Eu penso que não, mas como não sou doutor não posso me dar ao luxo de questioná-los, eles que “são soberanos”.

O que me interessa agora é buscar no lattes, nas livrarias e onde for possível o que essas pessoas iluminadas escrevem, pensam, descrevem sobre essa “arte” na educação para que eu possa retornar a meus colegas professores e poder falar de educação continuada, pois nesse momento me sinto um incapaz.

 

Estou saindo de Porto Alegre onde estive no encontro com Fernando Hernández e fico a me perguntar em que acreditar se nas coisas extraordinárias que ele disse, e que me sentia tão bem por compartilhar, ou na “fala dos soberanos”.

 

Oh dúvida cruel.

Alguns colegas podem pensar que não tenho do que reclamar: meu Pólo foi premiado! E alguém achou que seria diferente (eu pensei!), não desmereço o trabalho da professora, pois seguindo as regras fiz a minha parte e o projeto chegou a final, mas a receita parece um pouco óbvia para uma perspectiva contemporânea das reflexões sobre arte, Amazônia, Manaus, escola pública, crianças: Bingo! (Observação importante: eu ainda não conheço pessoalmente a professora, estou feliz por ela e sua escola mas triste pelo processo...).

 

Não sei, não sei, são tantas dúvidas e tantas certezas, mas uma coisa é certa, nosso pólo continuará investindo naquilo que acreditamos, e talvez quando formos doutores possamos ser assim tão soberanos e quem sabe sermos um pouco mais benevolentes e não dizer a dezenas de coordenadores em todos os cantos e meios do país que seu trabalho (e muito trabalho) não é digno de entrar em sua morada, minha esperança é que se eu disser uma palavra serei salvo.

Que assim seja!

Luz e cor no coração de todos e todas.

Valdemir

Flávia Costa

Estarei aguardando Aloísio!



Evelyn Maria De Sousa Tomy Guerra

Caros professores

Quando participamos deste evento/ concurso não prestamos atenção nos regulamentos..... e depois de tantos problemas, conseguimos observar as falhas do processo.... imaginei que apenas serviria de experiência e uma boa "liçao" a ser absorvida.

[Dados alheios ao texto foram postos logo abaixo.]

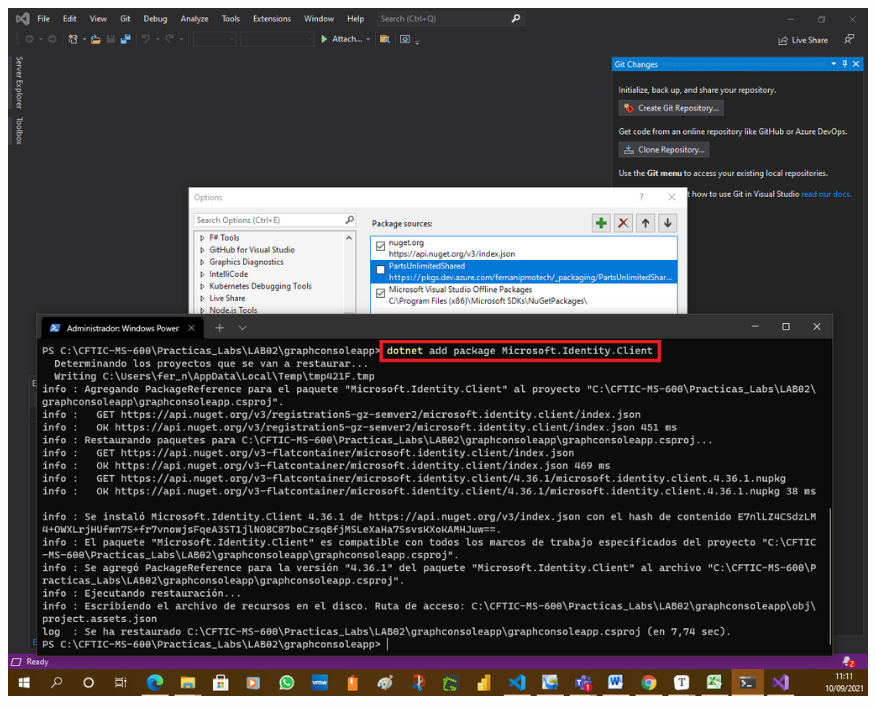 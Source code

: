 ![03-Exercise-2-Retrieve-and-control-information-returned-from-Microsoft-Graph_58](Evidencia/03-Exercise-2-Retrieve-and-control-information-returned-from-Microsoft-Graph_58.png)
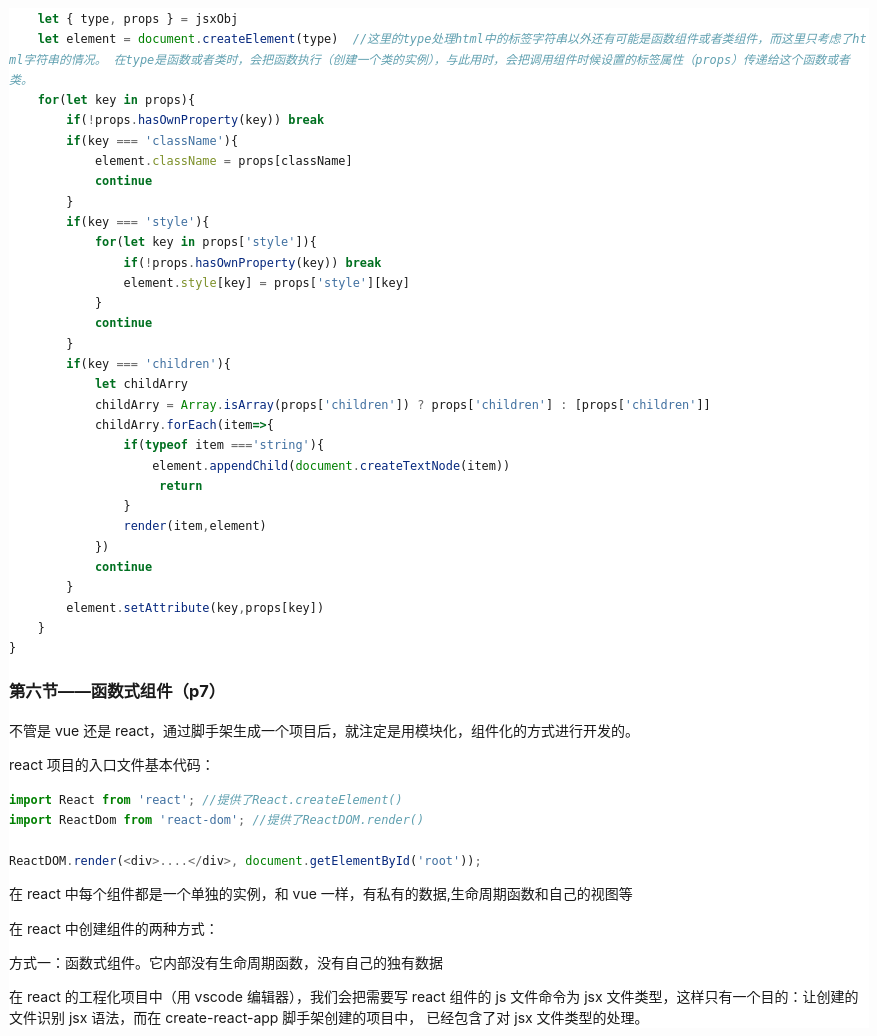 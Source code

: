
 ```javascript
	let { type, props } = jsxObj
    let element = document.createElement(type)  //这里的type处理html中的标签字符串以外还有可能是函数组件或者类组件，而这里只考虑了html字符串的情况。 在type是函数或者类时，会把函数执行（创建一个类的实例），与此用时，会把调用组件时候设置的标签属性（props）传递给这个函数或者类。
    for(let key in props){
        if(!props.hasOwnProperty(key)) break
        if(key === 'className'){
         	element.className = props[className]
            continue
        }
        if(key === 'style'){
            for(let key in props['style']){
                if(!props.hasOwnProperty(key)) break
                element.style[key] = props['style'][key]
            }
            continue
        }
        if(key === 'children'){
            let childArry
           	childArry = Array.isArray(props['children']) ? props['children'] : [props['children']]
            childArry.forEach(item=>{
                if(typeof item ==='string'){
                    element.appendChild(document.createTextNode(item))
                     return
                }
                render(item,element)
            })
            continue
        }
        element.setAttribute(key,props[key])
    }
}
```

### 第六节——函数式组件（p7）

不管是 vue 还是 react，通过脚手架生成一个项目后，就注定是用模块化，组件化的方式进行开发的。

react 项目的入口文件基本代码：

```js
import React from 'react'; //提供了React.createElement()
import ReactDom from 'react-dom'; //提供了ReactDOM.render()

ReactDOM.render(<div>....</div>, document.getElementById('root'));
```

在 react 中每个组件都是一个单独的实例，和 vue 一样，有私有的数据,生命周期函数和自己的视图等

在 react 中创建组件的两种方式：

方式一：函数式组件。它内部没有生命周期函数，没有自己的独有数据

在 react 的工程化项目中（用 vscode 编辑器），我们会把需要写 react 组件的 js 文件命令为 jsx 文件类型，这样只有一个目的：让创建的文件识别 jsx 语法，而在 create-react-app 脚手架创建的项目中， 已经包含了对 jsx 文件类型的处理。
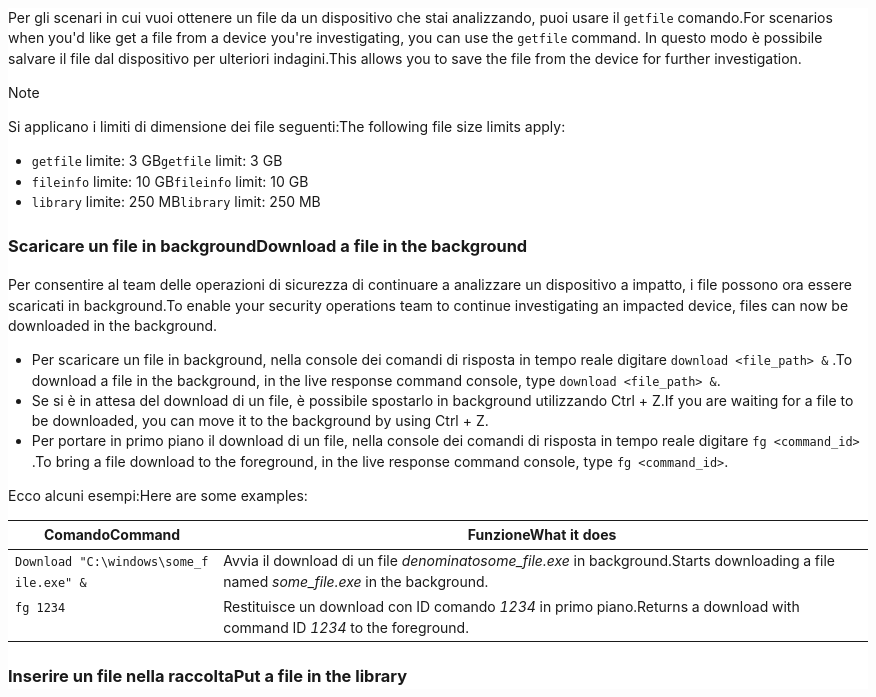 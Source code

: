 <span data-ttu-id="b5115-230">Per gli scenari in cui vuoi ottenere un file da un dispositivo che stai analizzando, puoi usare il `getfile` comando.</span><span class="sxs-lookup"><span data-stu-id="b5115-230">For scenarios when you'd like get a file from a device you're investigating, you can use the `getfile` command.</span></span> <span data-ttu-id="b5115-231">In questo modo è possibile salvare il file dal dispositivo per ulteriori indagini.</span><span class="sxs-lookup"><span data-stu-id="b5115-231">This allows you to save the file from the device for further investigation.</span></span>

>[!NOTE]
><span data-ttu-id="b5115-232">Si applicano i limiti di dimensione dei file seguenti:</span><span class="sxs-lookup"><span data-stu-id="b5115-232">The following file size limits apply:</span></span>
>- <span data-ttu-id="b5115-233">`getfile` limite: 3 GB</span><span class="sxs-lookup"><span data-stu-id="b5115-233">`getfile` limit: 3 GB</span></span>
>- <span data-ttu-id="b5115-234">`fileinfo` limite: 10 GB</span><span class="sxs-lookup"><span data-stu-id="b5115-234">`fileinfo` limit: 10 GB</span></span>
>- <span data-ttu-id="b5115-235">`library` limite: 250 MB</span><span class="sxs-lookup"><span data-stu-id="b5115-235">`library` limit: 250 MB</span></span>

### <a name="download-a-file-in-the-background"></a><span data-ttu-id="b5115-236">Scaricare un file in background</span><span class="sxs-lookup"><span data-stu-id="b5115-236">Download a file in the background</span></span>

<span data-ttu-id="b5115-237">Per consentire al team delle operazioni di sicurezza di continuare a analizzare un dispositivo a impatto, i file possono ora essere scaricati in background.</span><span class="sxs-lookup"><span data-stu-id="b5115-237">To enable your security operations team to continue investigating an impacted device, files can now be downloaded in the background.</span></span>

- <span data-ttu-id="b5115-238">Per scaricare un file in background, nella console dei comandi di risposta in tempo reale digitare `download <file_path> &` .</span><span class="sxs-lookup"><span data-stu-id="b5115-238">To download a file in the background, in the live response command console, type `download <file_path> &`.</span></span>
- <span data-ttu-id="b5115-239">Se si è in attesa del download di un file, è possibile spostarlo in background utilizzando Ctrl + Z.</span><span class="sxs-lookup"><span data-stu-id="b5115-239">If you are waiting for a file to be downloaded, you can move it to the background by using Ctrl + Z.</span></span>
- <span data-ttu-id="b5115-240">Per portare in primo piano il download di un file, nella console dei comandi di risposta in tempo reale digitare `fg <command_id>` .</span><span class="sxs-lookup"><span data-stu-id="b5115-240">To bring a file download to the foreground, in the live response command console, type `fg <command_id>`.</span></span>

<span data-ttu-id="b5115-241">Ecco alcuni esempi:</span><span class="sxs-lookup"><span data-stu-id="b5115-241">Here are some examples:</span></span>


|<span data-ttu-id="b5115-242">Comando</span><span class="sxs-lookup"><span data-stu-id="b5115-242">Command</span></span>  |<span data-ttu-id="b5115-243">Funzione</span><span class="sxs-lookup"><span data-stu-id="b5115-243">What it does</span></span>  |
|---------|---------|
|`Download "C:\windows\some_file.exe" &`     |<span data-ttu-id="b5115-244">Avvia il download di un file *denominatosome_file.exe* in background.</span><span class="sxs-lookup"><span data-stu-id="b5115-244">Starts downloading a file named *some_file.exe* in the background.</span></span>         |
|`fg 1234`     |<span data-ttu-id="b5115-245">Restituisce un download con ID comando *1234* in primo piano.</span><span class="sxs-lookup"><span data-stu-id="b5115-245">Returns a download with command ID *1234* to the foreground.</span></span>         |


### <a name="put-a-file-in-the-library"></a><span data-ttu-id="b5115-246">Inserire un file nella raccolta</span><span class="sxs-lookup"><span data-stu-id="b5115-246">Put a file in the library</span></span>

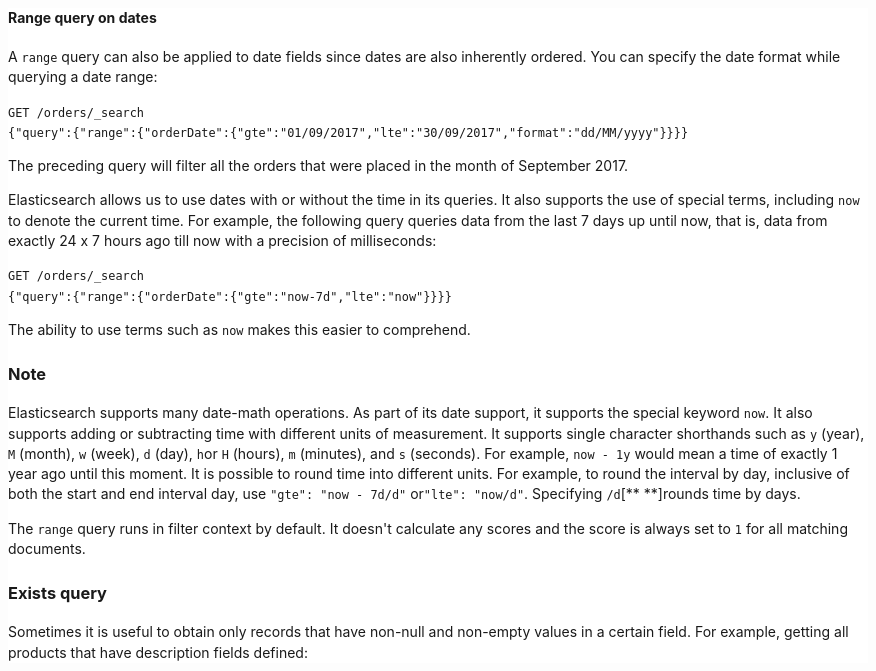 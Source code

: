 
#### Range query on dates



A `range` query can also be applied
to date fields since dates are also inherently ordered. You can specify
the date format while querying a date range:

```
GET /orders/_search
{"query":{"range":{"orderDate":{"gte":"01/09/2017","lte":"30/09/2017","format":"dd/MM/yyyy"}}}}
```

The preceding query will filter all the orders that were placed in the
month of September 2017.

Elasticsearch allows us to use dates with or without the time in its
queries. It also supports the use of special terms,
including `now`to denote the current time. For example, the
following query queries data from the last 7 days up until now, that
is, data from exactly 24 x 7 hours ago till now with a precision of
milliseconds:

```
GET /orders/_search
{"query":{"range":{"orderDate":{"gte":"now-7d","lte":"now"}}}}
```

The ability to use terms such as `now` makes this easier to
comprehend.


### Note

Elasticsearch supports many date-math operations. As part of its date
support, it supports the special keyword `now`. It also
supports adding or subtracting time with different units of measurement.
It supports single character shorthands such as `y` (year),
`M` (month), `w` (week), `d` (day),
`h`or `H` (hours), `m` (minutes), and
`s` (seconds). For example, `now - 1y` would mean a
time of exactly 1 year ago until this moment. It is possible to round
time into different units. For example, to round the interval by day,
inclusive of both the start and end interval day, use
`"gte": "now - 7d/d"` or`"lte": "now/d"`.
Specifying `/d`[** **]rounds time by days.


The `range` query runs in filter context by default. It
doesn\'t calculate any scores and the score is always set to
`1` for all matching documents.


### Exists query



Sometimes it is useful to obtain only records
that have non-null and non-empty values in a certain field. For example,
getting all products that have description
fields defined:
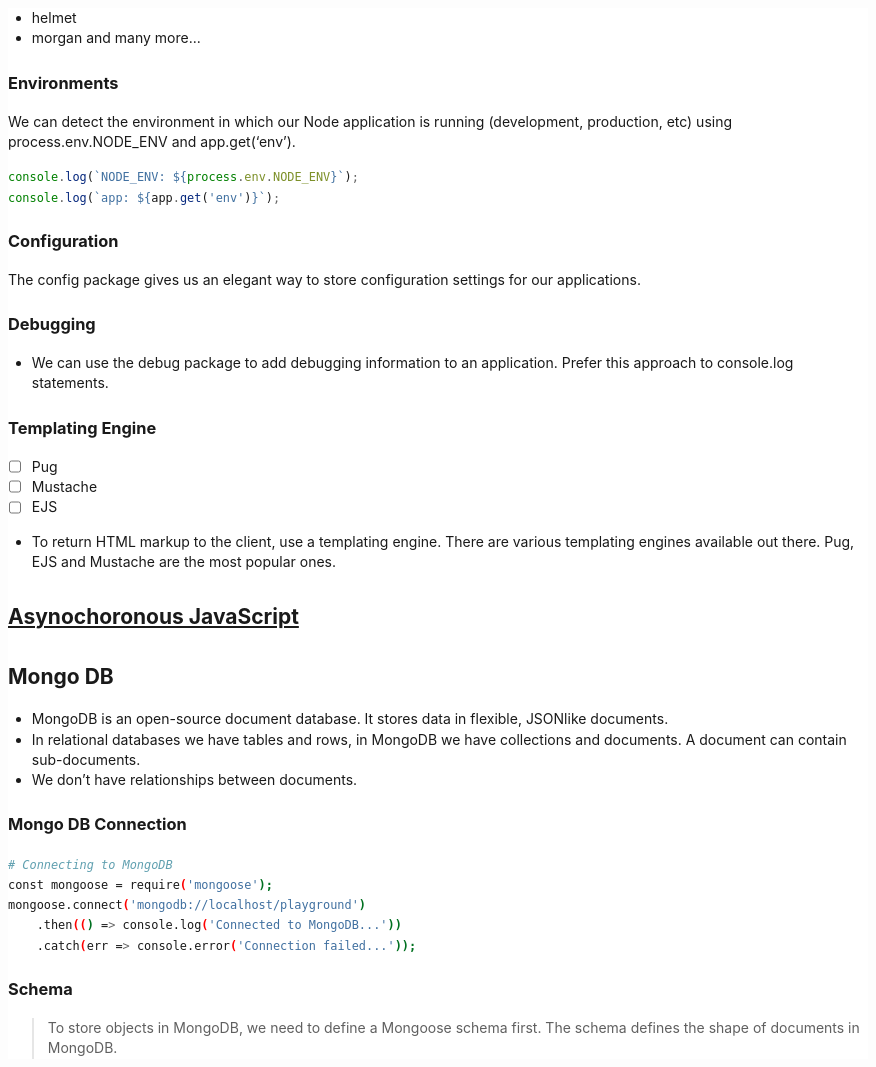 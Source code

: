 - helmet
- morgan 
and many more...

### Environments

We can detect the environment in which our Node application is running (development, production, etc) using process.env.NODE_ENV and app.get(‘env’).

```js
console.log(`NODE_ENV: ${process.env.NODE_ENV}`);
console.log(`app: ${app.get('env')}`);
```

### Configuration

The config package gives us an elegant way to store configuration settings for our applications.

### Debugging

- We can use the debug package to add debugging information to an application. Prefer this approach to console.log statements.
  
### Templating Engine

- [ ] Pug
- [ ] Mustache
- [ ] EJS

- To return HTML markup to the client, use a templating engine. There are various templating engines available out there. Pug, EJS and Mustache are the most popular ones.


## [Asynochoronous JavaScript](asyncJavaScript.md)


## Mongo DB
- MongoDB is an open-source document database. It stores data in flexible, JSONlike documents.  
- In relational databases we have tables and rows, in MongoDB we have collections and documents. A document can contain sub-documents.  
- We don’t have relationships between documents.  

### Mongo DB Connection
```bash
# Connecting to MongoDB
const mongoose = require('mongoose');
mongoose.connect('mongodb://localhost/playground')
    .then(() => console.log('Connected to MongoDB...'))
    .catch(err => console.error('Connection failed...'));
```

### Schema
> To store objects in MongoDB, we need to define a Mongoose schema first. The schema defines the shape of documents in MongoDB.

Achei que daria por finalizada minha participação neste espaço, mas observo que vários colegas também não compreenderam ainda o que realmente aconteceu.... assim como eu!... se existe algo "legal" que possa justificar nossa contestação, acho realmente que essa história ainda não terminou. Acompanharei o processo e também aguardo notícias e informações.

Profª Evelyn Maria

Andreza Cristina Teixeira

É realmente difícil entender o que aconteceu... Leio o meu projeto, comparo com os termos de avaliação citados aqui no forum e percebo  que o projeto que desenvolvi está "redondinho", ultrapassa todas as expectativas, realmente muito amarrado.

No que se refere a educação ambiental, todas as ações de alerta são fundamentais, mas o mais importante é pensarmos em nosso histórico, que escolhas foram as nossas para causar tamanho impacto no ambiente.

Não sei se fui muito romantica em meu texto, focando nos detalhes do processo, já que para mim são determinantes quando se fala em construção em grupo. Gostaria até da ajuda de uma das premiadas, que já venceu outros dois concursos; pude ler seus textos e são bem lineares.

Acho que falar aos finalistas que nenhum projeto era digno de uma menção honrosa, realmente deixa todos muito inseguros... A primeira coisa que fiz foi olhar para o meu projeto, olhar para tudo que conquistamos e pensar " não é possível que isso não tenha valor! ". Realmente foi um balde d' água fria... Quando participamos de um concurso, não é somente um projeto que está em pauta, mas tudo o que vc construi e acredita.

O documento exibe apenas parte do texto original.